Many countries across the region have lifted mask mandates for indoor spaces and events.

Wearing of face masks is now optional across many parts of Asia.
Wearing of face masks is now optional across many parts of Asia. Photo Credit: GettyImages/twinsterphoto

One by one, governments in Southeast Asia have announced the lifting of the mask policies, making living and travel in the region a lot more similar to pre-pandemic times.

Thailand was the first to loosen its mask mandate, making it optional since 23 June for locals and visitors to don face masks in public places. However, the government encourages the wearing of masks in crowded or poorly ventilated places.

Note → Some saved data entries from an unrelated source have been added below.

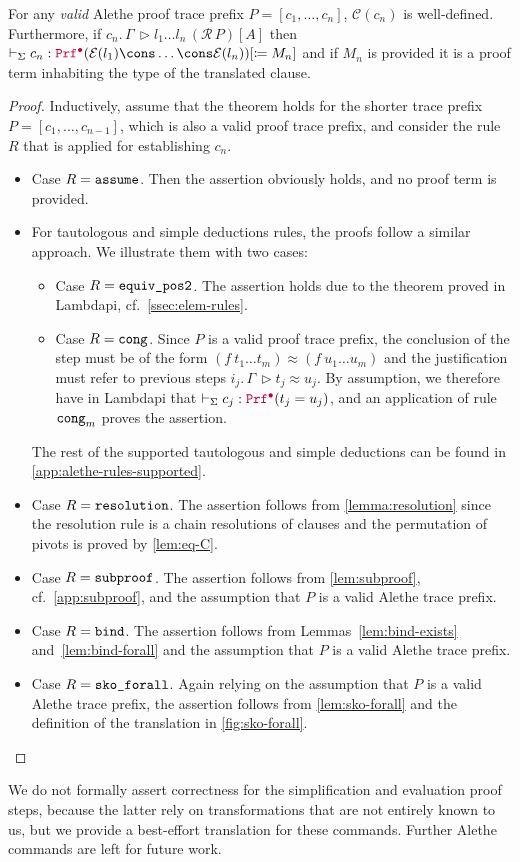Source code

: \begin{theorem}\label{theorem:soundness}
  For any \emph{valid} Alethe proof trace prefix $P = [c_1, \dots, c_n]$, $\mathcal{C}(c_n)$ is well-defined. Furthermore, if $c_n.\,\Gamma\, \triangleright l_1 \dots l_n \, (\mathcal{R}\,P)[A]$ then $\vdash_\Sigma c_n : \pid (\E{l_1} \cons \dots  \cons \E{l_n}) [\coloneq M_n]$ and if $M_n$ is provided it is a proof term inhabiting the type of the translated clause.
\end{theorem}
\begin{proof}
  Inductively, assume that the theorem holds for the shorter trace prefix $P = [c_1, \dots, c_{n-1}]$, which is also a valid proof trace prefix, and consider the rule $R$ that is applied for establishing $c_n$.
  \begin{itemize}
  \item Case $R = \texttt{\upshape{assume}}$. Then the assertion obviously holds, and no proof term is provided.
  \item For tautologous and simple deductions rules, the proofs follow a similar approach. We illustrate them with two cases:
  \begin{itemize}
  \item Case $R = \texttt{\upshape{equiv\_pos2}}$. The assertion holds due to the theorem  proved in Lambdapi, cf.\ \cref{ssec:elem-rules}.
  \item Case $R = \texttt{\upshape{cong}}$. Since $P$ is a valid proof trace prefix, the conclusion of the step must be of the form $(f~t_1 \ldots t_m) \approx (f~u_1 \ldots u_m)$ and the justification must refer to previous steps $i_j.\,\Gamma\,\triangleright t_j \approx u_j$. By assumption, we therefore have in Lambdapi that $\vdash_{\Sigma} c_j: \textcolor{purple}{\texttt{\upshape{Prf}}^\bullet} (t_j = u_j)$, and an application of rule $\texttt{\upshape{cong}}_m$ proves the assertion.
  \end{itemize}
  The rest of the supported tautologous and simple deductions can be found in \cref{app:alethe-rules-supported}.
  \item Case $R = \texttt{\upshape{resolution}}$. The assertion follows from \cref{lemma:resolution} since the resolution rule is a chain resolutions of clauses and the permutation of pivots is proved by \cref{lem:eq-C}.
  \item Case $R = \texttt{\upshape{subproof}}$. The assertion follows from \cref{lem:subproof}, cf.\ \cref{app:subproof}, and the assumption that $P$ is a valid Alethe trace prefix.
  \item Case $R = \texttt{\upshape{bind}}$. The assertion follows from Lemmas~\ref{lem:bind-exists} and~\ref{lem:bind-forall} and the assumption that $P$ is a valid Alethe trace prefix.
  \item Case $R = \texttt{\upshape{sko\_forall}}$. Again relying on the assumption that $P$ is a valid Alethe trace prefix, the assertion follows from \cref{lem:sko-forall} and the definition of the translation in \cref{fig:sko-forall}.
  \end{itemize}
\end{proof}

We do not formally assert correctness for the simplification and evaluation proof steps, because the latter rely on transformations that are not entirely known to us, but we provide a best-effort translation for these commands. Further Alethe commands are left for future work.
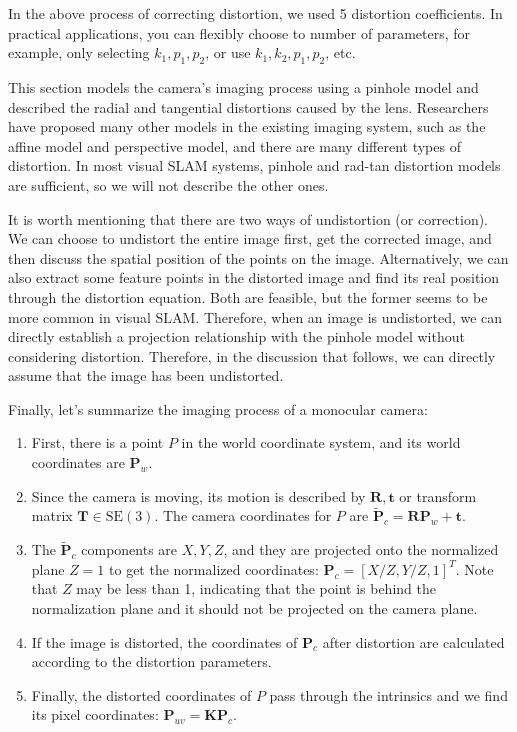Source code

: In the above process of correcting distortion, we used 5 distortion coefficients. In practical applications, you can flexibly choose to number of parameters, for example, only selecting $k_1, p_1, p_2$, or use $k_1, k_2, p_1, p_2$, etc.

This section models the camera's imaging process using a pinhole model and described the radial and tangential distortions caused by the lens. Researchers have proposed many other models in the existing imaging system, such as the affine model and perspective model, and there are many different types of distortion. In most visual SLAM systems, pinhole and rad-tan distortion models are sufficient, so we will not describe the other ones.

It is worth mentioning that there are two ways of undistortion (or correction). We can choose to undistort the entire image first, get the corrected image, and then discuss the spatial position of the points on the image. Alternatively, we can also extract some feature points in the distorted image and find its real position through the distortion equation. Both are feasible, but the former seems to be more common in visual SLAM. Therefore, when an image is undistorted, we can directly establish a projection relationship with the pinhole model without considering distortion. Therefore, in the discussion that follows, we can directly assume that the image has been undistorted.

Finally, let's summarize the imaging process of a monocular camera:

\begin{enumerate}
	\item First, there is a point $P$ in the world coordinate system, and its world coordinates are $\mathbf{P}_w$.
	\item Since the camera is moving, its motion is described by $\mathbf{R}, \mathbf{t}$ or  transform matrix $\mathbf{T} \in \mathrm{SE}(3)$. The camera coordinates for $P$ are $\tilde{\mathbf{P}}_c = \mathbf{R} \mathbf{P}_w + \mathbf{t}$.
	\item The $\tilde{\mathbf{P}}_c$ components are $X,Y, Z$, and they are projected onto the normalized plane $Z=1$ to get the normalized coordinates: $\mathbf{P}_c = [X/Z, Y/Z, 1]^T$. Note that $Z$ may be less than 1, indicating that the point is behind the normalization plane and it should not be projected on the camera plane.
	\item If the image is distorted, the coordinates of $\mathbf{P}_c$ after distortion are calculated according to the distortion parameters.
	\item Finally, the distorted coordinates of $P$ pass through the intrinsics and we find its pixel coordinates: $\mathbf{P}_{uv} = \mathbf{K} \mathbf{P}_c$.
\end{enumerate}

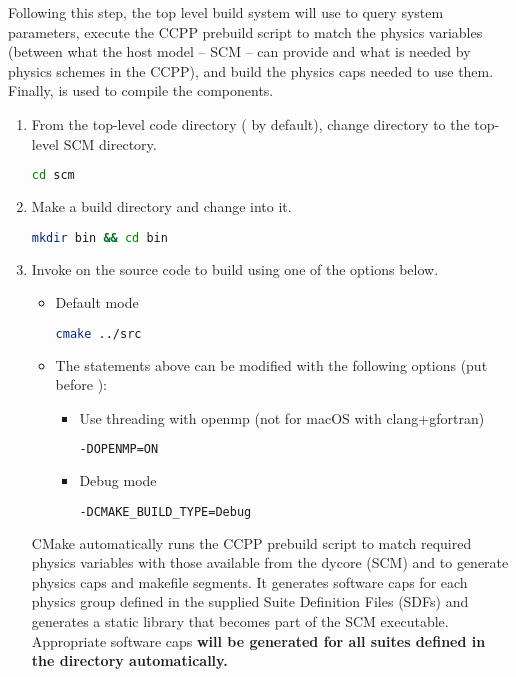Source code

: Following this step, the top level build system will use  to query system parameters, execute the CCPP prebuild script to match the physics variables (between what the host model -- SCM -- can provide and what is needed by physics schemes in the CCPP), and build the physics caps needed to use them. Finally,  is used to compile the components.
\begin{enumerate}
 \item From the top-level code directory ( by default), change directory to the top-level SCM directory.
\begin{lstlisting}[language=bash]
cd scm
\end{lstlisting}
\item Make a build directory and change into it.
\begin{lstlisting}[language=bash]
mkdir bin && cd bin
\end{lstlisting}
\item Invoke  on the source code to build using one of the options below.
\begin{itemize}
\item Default mode
\begin{lstlisting}[language=bash]
cmake ../src
\end{lstlisting}
\item The statements above can be modified with the following options (put before ):
\begin{itemize}
\item Use threading with openmp (not for macOS with clang+gfortran)
\begin{lstlisting}[language=bash]
-DOPENMP=ON
\end{lstlisting}
\item Debug mode
\begin{lstlisting}[language=bash]
-DCMAKE_BUILD_TYPE=Debug
\end{lstlisting}
\end{itemize}
\end{itemize}

CMake automatically runs the CCPP prebuild script to match required physics variables with those available from the dycore (SCM) and to generate physics caps and makefile segments. It generates software caps for each physics group defined in the supplied Suite Definition Files (SDFs) and generates a static library that becomes part of the SCM executable. Appropriate software caps \textbf{will be generated for all suites defined in the  directory automatically.}


\end{enumerate}
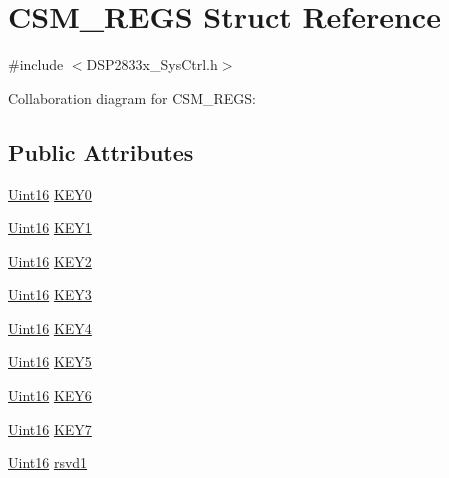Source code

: \hypertarget{struct_c_s_m___r_e_g_s}{}\section{C\+S\+M\+\_\+\+R\+E\+G\+S Struct Reference}
\label{struct_c_s_m___r_e_g_s}


{\ttfamily \#include $<$D\+S\+P2833x\+\_\+\+Sys\+Ctrl.\+h$>$}



Collaboration diagram for C\+S\+M\+\_\+\+R\+E\+G\+S\+:
\subsection*{Public Attributes}
\begin{DoxyCompactItemize}
\item 
\hyperlink{_d_s_p2833x___device_8h_a59a9f6be4562c327cbfb4f7e8e18f08b}{Uint16} \hyperlink{struct_c_s_m___r_e_g_s_a7e06a87597063e7639e0d9594b64a815}{K\+E\+Y0}
\item 
\hyperlink{_d_s_p2833x___device_8h_a59a9f6be4562c327cbfb4f7e8e18f08b}{Uint16} \hyperlink{struct_c_s_m___r_e_g_s_ad30fde77f060f4f690c010e011479855}{K\+E\+Y1}
\item 
\hyperlink{_d_s_p2833x___device_8h_a59a9f6be4562c327cbfb4f7e8e18f08b}{Uint16} \hyperlink{struct_c_s_m___r_e_g_s_a66ce0b5b350b5ef634917e77a33d33ba}{K\+E\+Y2}
\item 
\hyperlink{_d_s_p2833x___device_8h_a59a9f6be4562c327cbfb4f7e8e18f08b}{Uint16} \hyperlink{struct_c_s_m___r_e_g_s_a8ee53df67d4b8800b17abbec51631dfc}{K\+E\+Y3}
\item 
\hyperlink{_d_s_p2833x___device_8h_a59a9f6be4562c327cbfb4f7e8e18f08b}{Uint16} \hyperlink{struct_c_s_m___r_e_g_s_ae15274359fc1e12c28362089732012a0}{K\+E\+Y4}
\item 
\hyperlink{_d_s_p2833x___device_8h_a59a9f6be4562c327cbfb4f7e8e18f08b}{Uint16} \hyperlink{struct_c_s_m___r_e_g_s_a56af8aa2b4eeaf318b71a449f26bf663}{K\+E\+Y5}
\item 
\hyperlink{_d_s_p2833x___device_8h_a59a9f6be4562c327cbfb4f7e8e18f08b}{Uint16} \hyperlink{struct_c_s_m___r_e_g_s_ac759c33046c4fd9fc61f746de092c078}{K\+E\+Y6}
\item 
\hyperlink{_d_s_p2833x___device_8h_a59a9f6be4562c327cbfb4f7e8e18f08b}{Uint16} \hyperlink{struct_c_s_m___r_e_g_s_a7484c680a52621bb3796eae8bd80e7f0}{K\+E\+Y7}
\item 
\hyperlink{_d_s_p2833x___device_8h_a59a9f6be4562c327cbfb4f7e8e18f08b}{Uint16} \hyperlink{struct_c_s_m___r_e_g_s_a73fdc3c764412fd753d6dcbd80fa072b}{rsvd1}

\end{DoxyCompactItemize}
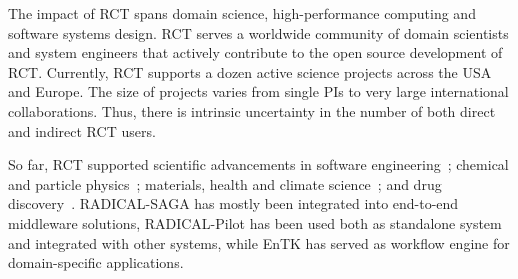 \documentclass[preprint,12pt, a4paper]{elsarticle}
\begin{document}


The impact of RCT spans domain science, high-performance computing and
software systems design. RCT serves a worldwide community of domain
scientists and system engineers that actively contribute to the open source
development of RCT. Currently, RCT supports a dozen active science projects
across the USA and Europe. The size of projects varies from single PIs to
very large international collaborations. Thus, there is intrinsic uncertainty
in the number of both direct and indirect RCT users.

So far, RCT supported scientific advancements in software
engineering~\cite{se}; chemical and particle physics~\cite{cpp}; materials,
health and climate science~\cite{mhcs}; and drug discovery~\cite{dd}.
RADICAL-SAGA has mostly been integrated into end-to-end middleware solutions,
RADICAL-Pilot has been used both as standalone system and integrated with
other systems, while EnTK has served as workflow engine for domain-specific
applications.
\end{document}
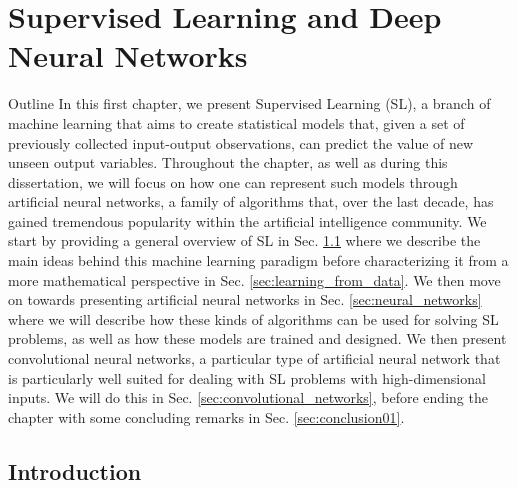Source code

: \chapter{Supervised Learning and Deep Neural Networks}
\label{ch:supervised_learning}

\begin{remark}{Outline}
	In this first chapter, we present Supervised Learning (SL), a branch of machine learning that aims to create statistical models that, given a set of previously collected input-output observations, can predict the value of new unseen output variables. Throughout the chapter, as well as during this dissertation, we will focus on how one can represent such models through artificial neural networks, a family of algorithms that, over the last decade, has gained tremendous popularity within the artificial intelligence community. We start by providing a general overview of SL in Sec. \ref{sec:introduction01} where we describe the main ideas behind this machine learning paradigm before characterizing it from a more mathematical perspective in Sec. \ref{sec:learning_from_data}. We then move on towards presenting artificial neural networks in Sec. \ref{sec:neural_networks} where we will describe how these kinds of algorithms can be used for solving SL problems, as well as how these models are trained and designed. We then present convolutional neural networks, a particular type of artificial neural network that is particularly well suited for dealing with SL problems with high-dimensional inputs. We will do this in Sec. \ref{sec:convolutional_networks}, before ending the chapter with some concluding remarks in Sec. \ref{sec:conclusion01}.   
\end{remark}

\section{Introduction}
\label{sec:introduction01}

Other countries have swiftly followed suit.

Singapore also lifted its indoor mask mandate since 29 August. On flights, mask-wearing requirements will depend on the rules or laws in the destination country as well as the airline.

In Malaysia, the wearing of face masks in enclosed spaces -- with the exception of public transport and medical facilities -- has become optional in Malaysia since 7 September.

Vietnam, too, has relaxed rules for wearing masks in many public settings since 6 September. Masks are no longer required for public areas such as supermarkets, movie theatres, restaurants, stadiums, parks and other outdoor areas.

Wearing of face masks when outdoors is now optional in the Philippines.

Despite the easing of pandemic rules, it is still common to see the use of face masks in indoor spaces across Southeast Asia as many locals continue to take precautions against Covid-19 in their daily lives.

Elsewhere in the region, hospitality and retail businesses in New Zealand welcomed the government's move to scrap all mask wearing requirements for customers from 12 September.

“Few people like covering their faces, and it is a barrier to providing good personal service,” said Restaurant Association chief executive Marisa Bidois, quoted by local media Stuff.

Since 11 September, the Australian government brought an end to its mask mandate for both domestic and international flights although most Australian states still mandate mask wearing on many other forms of public transport.